4. Finally, the ways in which genotypic preventive goals tend to overshadow individual interests also endangers the therapeutic relationship within genetic medicine. To the extent that genetic services programs are evaluated in terms of their success to reducing the incidence of particular genotypes, genetic service providers will inevitably have an stake in seeing that their clients make the "right" reproductive decisions: i.e., decisions not to bear children at risk for genetic disease. This is a pressure that is already creating tension within medical genetics, as the field attempts to accommodate itself to healthcare delivery systems that are managed with societal healthcare costs in mind. For example, there has been a lively debate in the British medical literature about how genetic services should interpret the societal expectation that they will "pay their own way" within the national health budget (Chappelle; Clarke). Genotypic prevention, in other words, imports a professional goal that encourages practitioners to influence the reproductive decisions their clients make, despite their professed respect for the reproductive autonomy of those they serve.

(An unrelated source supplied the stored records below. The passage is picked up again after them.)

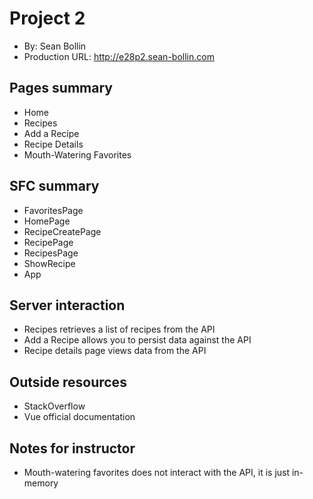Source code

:# Project 2
+ By: Sean Bollin
+ Production URL: <http://e28p2.sean-bollin.com>

## Pages summary
+ Home
+ Recipes
+ Add a Recipe
+ Recipe Details
+ Mouth-Watering Favorites

## SFC summary
+ FavoritesPage
+ HomePage
+ RecipeCreatePage
+ RecipePage
+ RecipesPage
+ ShowRecipe
+ App
  
## Server interaction
+ Recipes retrieves a list of recipes from the API
+ Add a Recipe allows you to persist data against the API
+ Recipe details page views data from the API

## Outside resources
+ StackOverflow
+ Vue official documentation

## Notes for instructor
+ Mouth-watering favorites does not interact with the API, it is just in-memory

Fortunately, all of these professional ethical risks—the subordination of professional integrity to social ideology, the inappropriate reliance on simplistic science, the professional disvaluing of human minorities, and the willingness to invade the sphere of reproductive privacy on behalf of society's economic interests—are dangers which human geneticists have succumbed to and overcome before (Kevles; Allen). Moreover, they are also the dangers in response to which the contemporary client-centered professional ethic of medical genetics has largely been shaped. In contemplating the future of germ-line gene therapy, it may be helpful to recall how this existing moral tradition handles the question of genotypic prevention, and consider its relevance for public health genetics. Doing so shows that genotypic prevention is not only a dangerous goal for genetic medicine to espouse, it is also completely unnecessary.